- Madrasa al-Tazkariyyah, 2020

Location
- Al Madinah Al Munawwarah Road, Al-Margab, Riyadh 12661, Saudi Arabia ‹The template Comma-separated entries is being considered for merging.› 24°37′50″N 46°43′04″E﻿ / ﻿24.63063°N 46.71785°E

Information
- Former name: Madrasah al-Ahliyyah (1948–1964)
- School type: Public
- Opened: 12 June 1948; 78 years ago
- Founder: King Abdulaziz
- Closed: 28 February 2019; 7 years ago
- Educational authority: Ministry of Education
- Gender: Gender-isolated
- Education system: Saudi Arabian
- Language: Arabic

= The Memorial School =

Defunct public school in Riyadh, Saudi Arabia

The Memorial School, better known in Arabic as al-Madrasa al-Ibtidaiyah al-Tazkariyyah (المدرسة الابتدائية التذكارية) and formerly as Madrasah al-Ahliyyah (المدرسة الأهلية), was a state-run boys-only public school in the Margab neighborhood of Riyadh, Saudi Arabia, active from 1948 to 2019. Established by King Abdulalziz ibn Saud following his 1945 trip to Egypt, it was Riyadh's first and oldest public school that was founded to provide formal education to the city's residents.

== History ==

Following King Abdulaziz's return to Jeddah from his state-visit to Egypt in 1945, a group of merchants from Riyadh reportedly collected some amounts of money to organize a reception party for the monarch. Upon being informed of this, Abdulaziz instead insisted the merchants to use the money for charitable purposes and asked them to establish a school in Riyadh that would offer formal education.

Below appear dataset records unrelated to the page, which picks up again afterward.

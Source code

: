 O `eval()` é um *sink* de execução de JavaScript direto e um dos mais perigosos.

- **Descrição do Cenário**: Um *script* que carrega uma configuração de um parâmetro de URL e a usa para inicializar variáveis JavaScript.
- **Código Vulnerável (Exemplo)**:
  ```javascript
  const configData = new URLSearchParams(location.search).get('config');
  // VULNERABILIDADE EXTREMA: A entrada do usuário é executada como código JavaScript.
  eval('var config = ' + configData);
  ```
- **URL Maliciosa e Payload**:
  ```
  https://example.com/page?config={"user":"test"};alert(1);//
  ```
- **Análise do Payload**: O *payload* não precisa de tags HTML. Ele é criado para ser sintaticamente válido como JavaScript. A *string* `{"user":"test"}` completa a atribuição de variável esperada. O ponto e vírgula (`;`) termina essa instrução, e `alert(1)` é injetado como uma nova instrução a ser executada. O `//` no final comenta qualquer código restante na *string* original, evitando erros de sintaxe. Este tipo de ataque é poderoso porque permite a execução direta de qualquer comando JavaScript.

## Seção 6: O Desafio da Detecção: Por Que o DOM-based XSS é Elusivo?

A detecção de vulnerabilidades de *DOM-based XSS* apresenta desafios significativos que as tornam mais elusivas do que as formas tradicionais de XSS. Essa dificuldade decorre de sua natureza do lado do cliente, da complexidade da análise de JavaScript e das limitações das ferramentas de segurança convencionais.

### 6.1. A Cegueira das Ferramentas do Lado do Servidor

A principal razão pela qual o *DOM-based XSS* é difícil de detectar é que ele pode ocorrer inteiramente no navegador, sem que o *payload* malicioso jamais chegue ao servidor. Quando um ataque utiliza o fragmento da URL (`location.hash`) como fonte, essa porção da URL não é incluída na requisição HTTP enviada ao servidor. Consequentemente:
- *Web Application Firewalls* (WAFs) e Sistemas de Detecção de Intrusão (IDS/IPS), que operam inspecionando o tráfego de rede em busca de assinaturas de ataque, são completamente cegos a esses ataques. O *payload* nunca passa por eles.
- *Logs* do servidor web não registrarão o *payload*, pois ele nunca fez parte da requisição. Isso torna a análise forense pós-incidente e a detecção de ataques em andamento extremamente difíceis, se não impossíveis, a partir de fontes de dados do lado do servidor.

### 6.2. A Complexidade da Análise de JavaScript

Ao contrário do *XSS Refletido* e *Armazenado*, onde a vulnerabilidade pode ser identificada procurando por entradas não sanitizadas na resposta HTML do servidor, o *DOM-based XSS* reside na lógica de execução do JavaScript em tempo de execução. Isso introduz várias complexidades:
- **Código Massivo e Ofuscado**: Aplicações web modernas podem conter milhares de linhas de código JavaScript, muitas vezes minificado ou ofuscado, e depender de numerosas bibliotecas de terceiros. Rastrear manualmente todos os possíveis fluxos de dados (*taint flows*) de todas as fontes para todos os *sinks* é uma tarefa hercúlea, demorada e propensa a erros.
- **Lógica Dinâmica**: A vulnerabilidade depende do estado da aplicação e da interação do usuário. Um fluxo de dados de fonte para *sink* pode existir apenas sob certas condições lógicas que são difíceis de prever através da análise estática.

The school was inaugurated on June 12, 1948, as Madrasa al-Ahliyyah in the presence of Abdulaziz. Around 1954, Prince Fahd bin Abdulaziz, the country's then education minister paid a visit to the school and was displeased to the see its earth-structured building composed of wood and mud. He subsequently issued directives to renovate and remodel the building with reinforced concrete and iron.

In 1964, the school's name was changed to Madrasa al-Tazkariyyah by King Faisal, in memory of Abdulaziz's return to Saudi Arabia from his state-visit to Egypt in 1945.

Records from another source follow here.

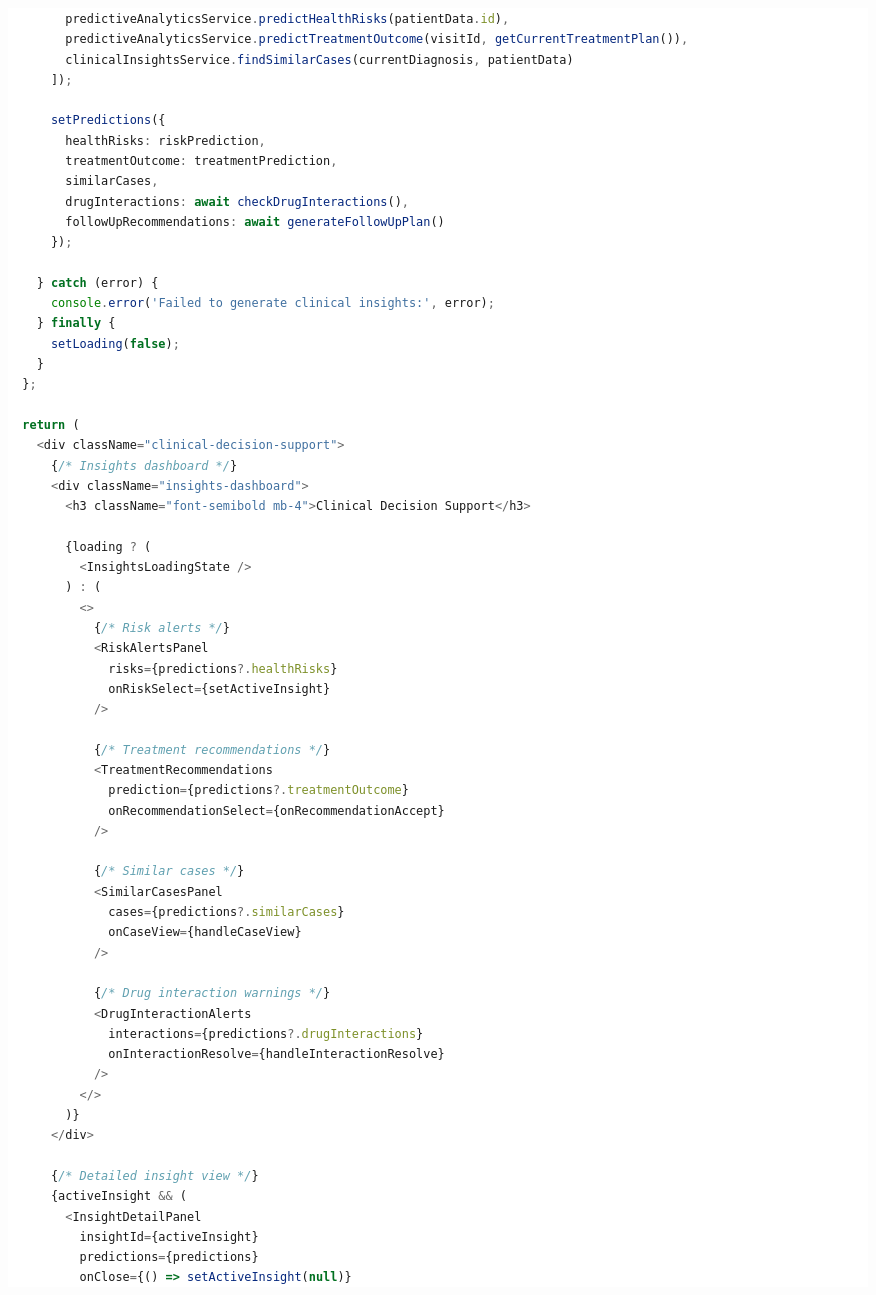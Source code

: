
```typescript
        predictiveAnalyticsService.predictHealthRisks(patientData.id),
        predictiveAnalyticsService.predictTreatmentOutcome(visitId, getCurrentTreatmentPlan()),
        clinicalInsightsService.findSimilarCases(currentDiagnosis, patientData)
      ]);

      setPredictions({
        healthRisks: riskPrediction,
        treatmentOutcome: treatmentPrediction,
        similarCases,
        drugInteractions: await checkDrugInteractions(),
        followUpRecommendations: await generateFollowUpPlan()
      });

    } catch (error) {
      console.error('Failed to generate clinical insights:', error);
    } finally {
      setLoading(false);
    }
  };

  return (
    <div className="clinical-decision-support">
      {/* Insights dashboard */}
      <div className="insights-dashboard">
        <h3 className="font-semibold mb-4">Clinical Decision Support</h3>

        {loading ? (
          <InsightsLoadingState />
        ) : (
          <>
            {/* Risk alerts */}
            <RiskAlertsPanel
              risks={predictions?.healthRisks}
              onRiskSelect={setActiveInsight}
            />

            {/* Treatment recommendations */}
            <TreatmentRecommendations
              prediction={predictions?.treatmentOutcome}
              onRecommendationSelect={onRecommendationAccept}
            />

            {/* Similar cases */}
            <SimilarCasesPanel
              cases={predictions?.similarCases}
              onCaseView={handleCaseView}
            />

            {/* Drug interaction warnings */}
            <DrugInteractionAlerts
              interactions={predictions?.drugInteractions}
              onInteractionResolve={handleInteractionResolve}
            />
          </>
        )}
      </div>

      {/* Detailed insight view */}
      {activeInsight && (
        <InsightDetailPanel
          insightId={activeInsight}
          predictions={predictions}
          onClose={() => setActiveInsight(null)}
```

In the 1970s, an American cultural delegation visited the school. Most of the students and teachers were caught in embarrassment and awkwardness as they couldn't speak English and thus, were finding it difficult to communicate with the delegation. However, some of the non-Saudi Arab expatriate teachers with an English education background helped served as interpreters to a customary extent.

In February 2019, the Ministry of Education ordered the closure of the school due to lack of students enrolling in the institution.